I think that glTF-Trasnform in general is more valuable if it has separable atomic actions that you can mix and match and re-order, rather than having mostly compound actions that do a lot of stuff that you can not control.

donmccurdy commented 4 months ago

Yes, I'd like to reduce the nesting of these functions in v4 or a v4.x minor release. The problem at present is that these functions need to clone and modify resources like meshes and materials — a single input mesh might be cloned and then joined into several different batched meshes, for example.

I'd prefer that these functions not leave a lot of garbage lying around in the file, users should not need to remember to use dedup() and prune() at the end of every change, or between each stage of their pipeline.

So probably that requires more careful bookkeeping within these functions, so that they'll clean up only the resources they've touched in some way, without calling out to these 'global' transforms like prune() or dedup().

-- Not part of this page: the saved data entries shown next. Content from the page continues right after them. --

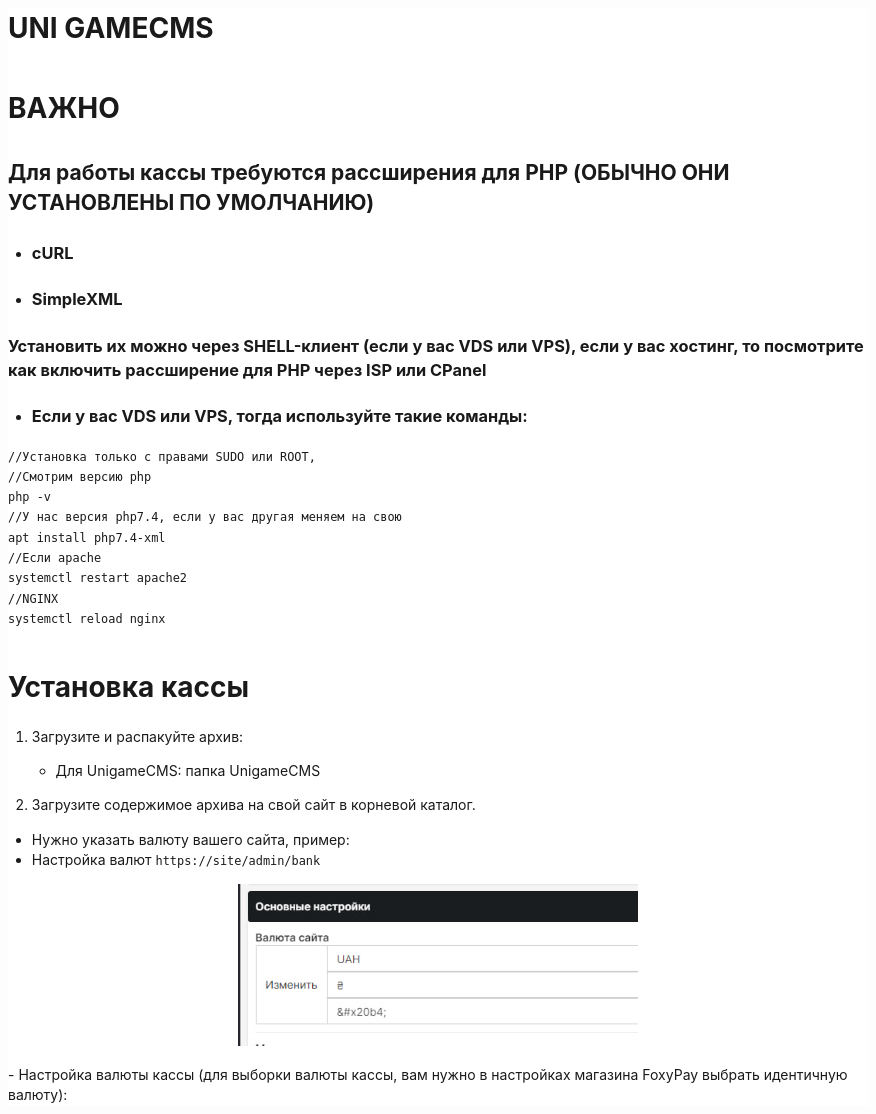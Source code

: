 # UNI GAMECMS 

# ВАЖНО
## Для работы кассы требуются рассширения для PHP (ОБЫЧНО ОНИ УСТАНОВЛЕНЫ ПО УМОЛЧАНИЮ)
- ### cURL
- ### SimpleXML
### Установить их можно через SHELL-клиент (если у вас VDS или VPS), если у вас хостинг, то посмотрите как включить рассширение для PHP через ISP или CPanel 

- ### Если у вас VDS или VPS, тогда используйте такие команды: 
```shell 
//Установка только с правами SUDO или ROOT, 
//Смотрим версию php
php -v 
//У нас версия php7.4, если у вас другая меняем на свою
apt install php7.4-xml
//Если apache
systemctl restart apache2
//NGINX
systemctl reload nginx
```
# Установка кассы
1. Загрузите и распакуйте архив:
   - Для UnigameCMS: папка UnigameCMS

2. Загрузите содержимое архива на свой сайт в корневой каталог.

- Нужно указать валюту вашего сайта, пример:
- Настройка валют `https://site/admin/bank`
<p align="center">
 <img width="400px" src="./uni_.jpg" alt="UNI"/>
</p>
- Настройка валюты кассы (для выборки валюты кассы, вам нужно в настройках магазина FoxyPay выбрать идентичную валюту):
<p align="center">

bhouston commented 4 months ago

Could we in the meantime, could I add a parameter to the functions weld, simplify, reorder, quantize, partition, join, instance, dedup that just disables the global prune operation? I am not using the command line tool, rather calling these functions directly so just adding this as a function option makes sense to me.

donmccurdy commented 4 months ago

Ok, I'm happy with that! Not blocking v4 on the other refactoring might be nice anyway.

I'll be traveling for the next week, and won't get much done in that time. But I'm happy to review PRs like @Archimagus's #1279, and/or failing tests like #1281 are very helpful as well. Or I can look more into this when I'm back home.

Perhaps we should name the option something positive (e.g. "cleanup", not "suppressCleanup") and default to true. Then if it does make its way into the CLI, it will be consistent with the other boolean flags having a --foo vs. --no-foo convention.

add a parameter to the functions weld, simplify, reorder, quantize, partition, join, instance, dedup that just disables the global prune operation?

Minor correction — dedup() doesn't call any other functions. But dedup() is called inside of some of these other functions, and (like prune) should probably be disabled by the cleanup: false setting.

Archimagus commented 4 months ago

I'm good either way, I just assumed you'd want the defaults to not change behavior. And that the new behavior of skipping cleanup would be Opt In.

For me, using the API I was able to add a camera to my placeholders, and then remove it at the end just before running draco. Kind of hacky but it worked.

@bhouston If you want to take over from #1279 I don't think I'll have time as I've moved on from this at this point.

donmccurdy commented 4 months ago

Ah yeah, I do think this must be opt-in — at least until I can do the other work in https://github.com/donmccurdy/glTF-Transform/issues/1278#issuecomment-1971690075. It's a breaking change otherwise. But we can set the default to cleanup: true and that will be fine.

donmccurdy commented 4 months ago

Work in progress:

donmccurdy commented 4 months ago

Published to v4.0.0-alpha.9, thanks @Archimagus and @bhouston!